Aoyama is persuaded by a friend to hold auditions for a fake film to try and find a new wife. He soon becomes infatuated with a quiet, innocent young lady, Asami Yamazaki. As the film progresses, we realize that the woman he has chosen has a very dark and disturbing past, and she is, in fact, not the quiet, innocent woman he first thought.
Known for the clever slow build-up of tension, unnerving atmosphere, and graphic violence, Audition also explores themes of desire, control, and loneliness.
Some viewers have found it difficult to watch due to the graphic content, and the film received some criticism for this, as well as its objectification of women.
Audition is a thought-provoking film that is not for the easily disturbed. If you are a fan of horror movies and psychological thrillers, it is definitely worth a watch.
5. Pulse (2001)
This terrifying film follows the story of a group of friends who begin to experience supernatural experiences after their friend’s death.
Released in 2001 by Kiyoshi Kurosawa, the film cleverly explores human interactions and relationships and how technology influences them.
The friends start receiving mysterious computer messages from their dead friend, eventually realizing that a dark spirit is using the internet to pass through into the real world.
Pulse was praised for its observations of social isolation in this important period of the digital age. It was released to huge success in Japan and was remade in several other countries, including the US, where actress Kristen Bell played a lead role.
6. One Missed Call (2003)
Released in 2003, One Missed Call is a Japanese horror film about a group of friends who receive phone calls from their future selves and are given details, predicting their deaths.
The friends each receive mysterious voicemails which predict the exact date and time of their deaths.
Each friend then seemingly dies shortly after their phone call, in a mysterious and gruesome manner.
As the source of the calls is investigated, a dark secret is discovered in the past, linking all the friends together. The unsettling atmosphere and creepy imagery made it one of Japan’s top J-Horror films. There have been numerous sequels made and an American version was made, which was released in 2008.
7. Noroi: The Curse
This quirky film is definitely worth a watch if you are into found-footage horror movies.
Here are some facts you may not know about Noroi: The Curse:
- The film was shot entirely on digital video, which adds to the “found footage” look the director was aiming for.

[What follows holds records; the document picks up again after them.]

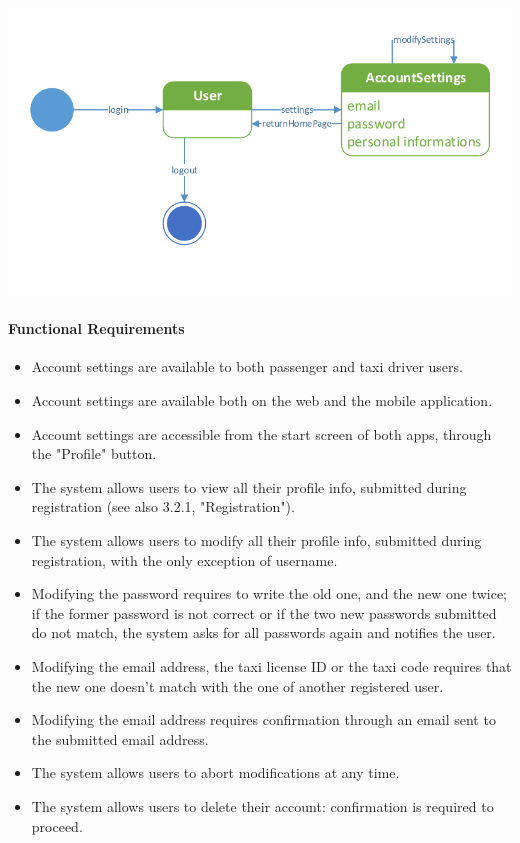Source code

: 			\begin{center}
				\includegraphics[width=\textwidth]{diagrams/settings}
			\end{center}
	
	\paragraph{Functional Requirements}
		\begin{itemize}
			\item Account settings are available to both passenger and taxi driver users.
			\item Account settings are available both on the web and the mobile application.
			\item Account settings are accessible from the start screen of both apps, through the "Profile" button.
			\item The system allows users to view all their profile info, submitted during registration (see also 3.2.1, "Registration").
			\item The system allows users to modify all their profile info, submitted during registration, with the only exception of username.
			\item Modifying the password requires to write the old one, and the new one twice; if the former password is not correct or if the two new passwords submitted do not match, the system asks for all passwords again and notifies the user.
			\item Modifying the email address, the taxi license ID or the taxi code requires that the new one doesn't match with the one of another registered user.
			\item Modifying the email address requires confirmation through an email sent to the submitted email address.
			\item The system allows users to abort modifications at any time.
			\item The system allows users to delete their account: confirmation is required to proceed.
		\end{itemize}
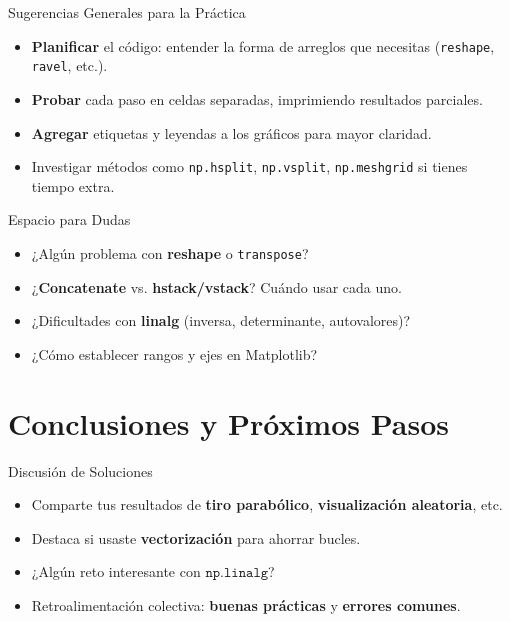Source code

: \documentclass[10pt]{beamer}
\begin{document}
\begin{frame}{Sugerencias Generales para la Práctica}
  \begin{itemize}
    \item \textbf{Planificar} el código: entender la forma de arreglos que necesitas (\texttt{reshape}, \texttt{ravel}, etc.).
    \item \textbf{Probar} cada paso en celdas separadas, imprimiendo resultados parciales.
    \item \textbf{Agregar} etiquetas y leyendas a los gráficos para mayor claridad.
    \item Investigar métodos como \texttt{np.hsplit}, \texttt{np.vsplit}, \texttt{np.meshgrid} si tienes tiempo extra.
  \end{itemize}
\end{frame}

\begin{frame}{Espacio para Dudas}
  \begin{itemize}
    \item ¿Algún problema con \textbf{reshape} o \texttt{transpose}?
    \item ¿\textbf{Concatenate} vs. \textbf{hstack/vstack}? Cuándo usar cada uno.
    \item ¿Dificultades con \textbf{linalg} (inversa, determinante, autovalores)?
    \item ¿Cómo establecer rangos y ejes en Matplotlib?
  \end{itemize}
\end{frame}

\section{Conclusiones y Próximos Pasos}

\begin{frame}{Discusión de Soluciones}
  \begin{itemize}
    \item Comparte tus resultados de \textbf{tiro parabólico}, \textbf{visualización aleatoria}, etc.
    \item Destaca si usaste \textbf{vectorización} para ahorrar bucles.
    \item ¿Algún reto interesante con \(\texttt{np.linalg}\)?
    \item Retroalimentación colectiva: \textbf{buenas prácticas} y \textbf{errores comunes}.
  \end{itemize}
\end{frame}
\end{document}
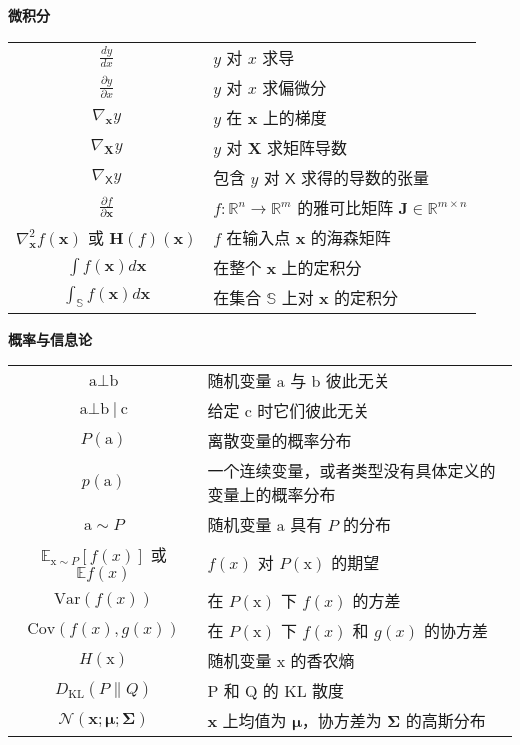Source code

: \begin{center}
  {\Large\bfseries 微积分}\\
  \vspace{1em}
  \begin{tabular}{c l}
    $\frac{dy}{dx}$ & $y$ 对 $x$ 求导 \\
    $\frac{\partial y}{\partial x}$ & $y$ 对 $x$ 求偏微分 \\
    $\nabla_{\pmb{x}}y$ & $y$ 在 $\pmb{x}$ 上的梯度 \\
    $\nabla_{\pmb{X}}y$ & $y$ 对 $\pmb{X}$ 求矩阵导数 \\
    $\nabla_{\pmb{\mathsf{X}}}y$ & 包含 $y$ 对 $\pmb{\mathsf{X}}$ 求得的导数的张量 \\
    $\frac{\partial f}{\partial \pmb{x}}$ & $f : \mathbb{R}^n \rightarrow \mathbb{R}^m$ 的雅可比矩阵 $\pmb{J} \in \mathbb{R}^{m \times n}$ \\
    $\nabla^2_{\pmb{x}}f(\pmb{x})$ 或 $\pmb{H}(f)(\pmb{x})$ & $f$ 在输入点 $\pmb{x}$ 的海森矩阵\\
    $\int f(\pmb{x})d\pmb{x}$ & 在整个 $\pmb{x}$ 上的定积分\\
    $\int_{\mathbb{S}} f(\pmb{x})d\pmb{x}$ & 在集合 $\mathbb{S}$ 上对 $\pmb{x}$ 的定积分 \\
  \end{tabular}
\end{center}

\vspace{1em}

\begin{center}
  {\Large\bfseries 概率与信息论}\\
  \vspace{1em}
  \begin{tabular}{c l}
    $\mathrm{a} \bot \mathrm{b}$ & 随机变量 $\mathrm{a}$ 与 $\mathrm{b}$ 彼此无关 \\
    $\mathrm{a} \bot \mathrm{b}\: | \: \mathrm{c}$ & 给定 $\mathrm{c}$ 时它们彼此无关 \\
    $P(\mathrm{a})$ & 离散变量的概率分布 \\
    $p(\mathrm{a})$ & 一个连续变量，或者类型没有具体定义的变量上的概率分布 \\
    $\mathrm{a} \sim P$ & 随机变量 $\mathrm{a}$ 具有 $P$ 的分布 \\
    $\mathbb{E}_{\mathrm{x} \sim P} [f(x)]$ 或 $\mathbb{E}f(x)$ & $f(x)$ 对 $P(\mathrm{x})$ 的期望 \\
    $\mathrm{Var}(f(x))$ & 在 $P(\mathrm{x})$ 下 $f(x)$ 的方差 \\
    $\mathrm{Cov}(f(x),g(x))$ & 在 $P(\mathrm{x})$ 下 $f(x)$ 和 $g(x)$ 的协方差 \\
    $H(\mathrm{x})$ & 随机变量 $\mathrm{x}$ 的香农熵 \\
    $D_{\mathrm{KL}}(P \parallel Q)$ & $\mathrm{P}$ 和 $\mathrm{Q}$ 的 $\mathrm{KL}$ 散度 \\
    $\mathcal{N}(\pmb{x};\pmb{\mu};\pmb{\Sigma})$ & $\pmb{x}$ 上均值为 $\pmb{\mu}$，协方差为 $\pmb{\Sigma}$ 的高斯分布 \\
  \end{tabular}
\end{center}

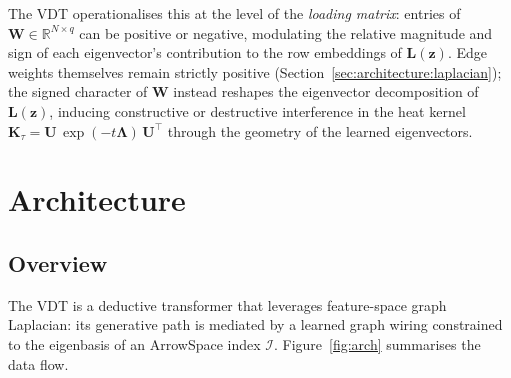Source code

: \documentclass[11pt,a4paper]{article}
\newcommand{\Lmat}{\mathbf{L}}
\newcommand{\Umat}{\mathbf{U}}
\newcommand{\Wmat}{\mathbf{W}}
\newcommand{\R}{\mathbb{R}}
\newcommand{\T}{^{\intercal}}
\begin{document}
The VDT operationalises this at the level of the \emph{loading matrix}:
entries of $\Wmat \in \R^{N \times q}$ can be positive or negative,
modulating the relative magnitude and sign of each eigenvector's contribution
to the row embeddings of $\Lmat(\mathbf{z})$.  Edge weights themselves remain
strictly positive (Section~\ref{sec:architecture:laplacian}); the signed
character of $\Wmat$ instead reshapes the eigenvector decomposition of
$\Lmat(\mathbf{z})$, inducing constructive or destructive interference in the
heat kernel $\mathbf{K}_\tau = \Umat\,\exp(-t\boldsymbol{\Lambda})\,\Umat\T$
through the geometry of the learned eigenvectors.

\section{Architecture}
\label{sec:architecture}

\subsection{Overview}
\label{sec:architecture:overview}

The VDT is a deductive transformer that leverages feature-space graph Laplacian:
its generative path is mediated by a learned graph wiring constrained to the
eigenbasis of an ArrowSpace index $\mathcal{I}$.
Figure~\ref{fig:arch} summarises the data flow.
\end{document}
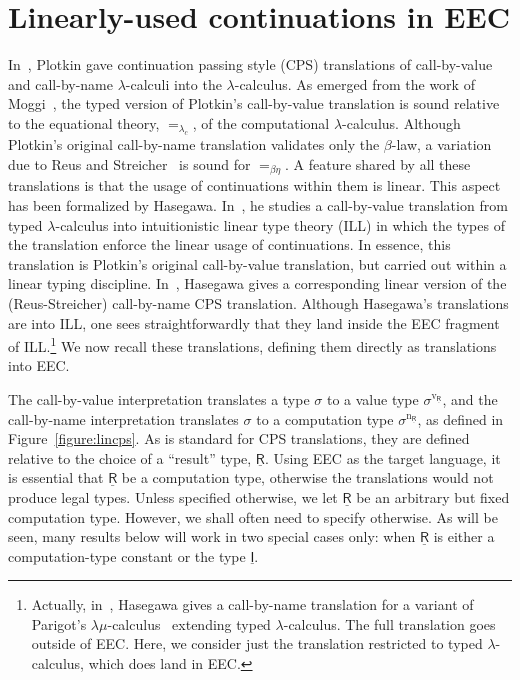 \documentclass{LMCS}
\newcommand{\comptype}[1]{\underline{#1}}
\newcommand{\CR}{\comptype{\mathsf{R}}}
\newcommand{\CI}{\comptype{\mathsf{I}}}
\newcommand{\LCequals}{=_{\lambda_c}}
\newcommand{\BEequals}{=_{\beta\eta}}
\newcommand{\cbvLincps}[1]{#1^{\mathrm{v_{\CR}}}}
\newcommand{\cbnLincps}[1]{#1^{\mathrm{n_{\CR}}}}
\begin{document}
\section{Linearly-used continuations in EEC}
\label{sec:lin:cps}


In~\cite{Plotkin}, Plotkin gave continuation passing style (CPS) translations 
of call-by-value and call-by-name $\lambda$-calculi into the 
$\lambda$-calculus. As emerged from the work of Moggi~\cite{Moggi:89,Moggi:91},
the typed version of Plotkin's call-by-value translation is
sound relative to the equational theory, $\LCequals$, of the computational $\lambda$-calculus.
Although Plotkin's original
call-by-name translation validates only the $\beta$-law, a variation
due to Reus and Streicher~\cite{RS} is sound for $\BEequals$.
A feature shared by all these translations is that the usage of  continuations
within them is linear. This aspect has been formalized by Hasegawa.
In~\cite{Hasegawa:Flops:02}, he studies a 
call-by-value translation from typed $\lambda$-calculus
into intuitionistic linear type theory (ILL) in which the types 
of the translation enforce the linear usage of continuations. In essence,
this translation is Plotkin's original call-by-value translation, but 
carried out within a  linear typing discipline.
In~\cite{Hasegawa:Flops:04}, Hasegawa gives a  corresponding linear version
of the (Reus-Streicher) call-by-name CPS translation.
Although Hasegawa's translations
are into ILL, one sees straightforwardly that they land
inside the EEC fragment of ILL.\footnote{Actually, in~\cite{Hasegawa:Flops:04}, Hasegawa 
gives a call-by-name translation for a variant of Parigot's $\lambda\mu$-calculus~\cite{Parigot:92}
extending typed $\lambda$-calculus. The full translation goes outside of EEC. Here, we consider
just the translation restricted to typed $\lambda$-calculus, which does land in EEC.}
We now recall these translations, defining them directly  as translations into EEC.

The call-by-value interpretation translates a type $\sigma$
to a value type $\cbvLincps{\sigma}$, and the call-by-name interpretation
translates $\sigma$ to a computation type $\cbnLincps{\sigma}$, as defined in
Figure~\ref{figure:lincps}.
As is standard for CPS translations, 
they are defined relative to the choice of a 
 ``result'' type, $\CR$.
Using EEC as the target language, 
it is essential that $\CR$ be a computation type, otherwise
the translations would not produce legal types.
Unless specified otherwise, we let $\CR$ be an arbitrary but fixed computation type. 
However, we shall often need to specify otherwise. As will be seen,
many results below will work in two special cases only:
when $\CR$ is either a computation-type constant or the type $\CI$.
\end{document}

- Noroi is considered one of the best examples of found-footage horror, receiving praise from film critics for its creative use of digital video.
- The film uses a mix of documentary-style interviews, footage from the investigations, and clips from the TV show “Spirit Sightings” to tell its story.
Released in 2005, Noroi: The Curse tells the story of Masafumi Kobayashi, a documentary filmmaker who investigates strange, supernatural events occurring in a town in rural Japan.
The film is full of peculiar characters including, a demon, a possessed woman, a psychic, and a missing girl. Kobayashi eventually uncovers a sinister plot that involves a cursed videotape appearing to show human sacrifice.
Upon release, Noroi was praised for its use of found-footage techniques, paving the way for many other filmmakers to adopt the same skills and inspiring other classics such as Ringu and Ju-On: The Grudge.
If being on the edge of your seat, and sweating with anticipation is your thing, then Japanese horror will most certainly be for you! Check out any of these movies and be left frozen in fright. But don’t say you weren’t warned!